Comer sin medida fue siempre su único modo de llorar, y nunca la había visto hacerlo con semejante pesadumbre. Me acosté a su lado, vestido, sin hablar apenas, y llorando yo también a mi modo. Pensaba en la ferocidad del destino de Santiago Nasar, que le había cobrado 20 años de dicha no sólo con la muerte, sino además con el descuartizamiento del cuerpo, y con su dispersión y exterminio. Soñé que una mujer entraba en el cuarto con una niña en brazos, y que ésta ronzaba sin tomar aliento y los granos de maíz a medio mascar le caían en el corpiño. La mujer me dijo: «Ella mastica a la topa tolondra, un poco al desgaire, un poco al desgarriate». De pronto sentí los dedos ansiosos que me soltaban los botones de la camisa, y sentí el olor peligroso de la bestia de amor acostada a mis espaldas, y sentí que me hundía en las delicias de las arenas movedizas de su ternura. Pero se detuvo de golpe, tosió desde muy lejos y se escurrió de mi vida.
-No puedo -dijo-: hueles a él.
No sé si sea mi absurda manía de relacionar las cosas, pero este texto me ha perseguido desde hace tiempo, vamos, hasta me lo sé de memoria...
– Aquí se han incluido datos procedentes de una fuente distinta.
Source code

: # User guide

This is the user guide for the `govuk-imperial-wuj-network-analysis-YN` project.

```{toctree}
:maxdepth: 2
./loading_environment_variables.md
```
Es difícil encarar la muerte de una persona medianamente cercana, donde compartiste banalidades y lo más burdo del ser. Sin embargo, así como el narrador, sentí que despuntaba un martes turbio, y pensaba en la ferocidad del destino que le había cobrado sus años de dicha no sólo con la muerte, también con la forma de la misma. Lloré a mi modo, y creo que él sabe que a pesar de que no terminamos del todo cordial, le tuve un gran aprecio y espero que esté en un lugar mejor.
Hasta pronto, A.
1 comment:
Comer sin medida fue siempre su único modo de llorar, y nunca la había visto hacerlo con semejante pesadumbre. ---- al igual que ella... ese modo de llorar es liberador.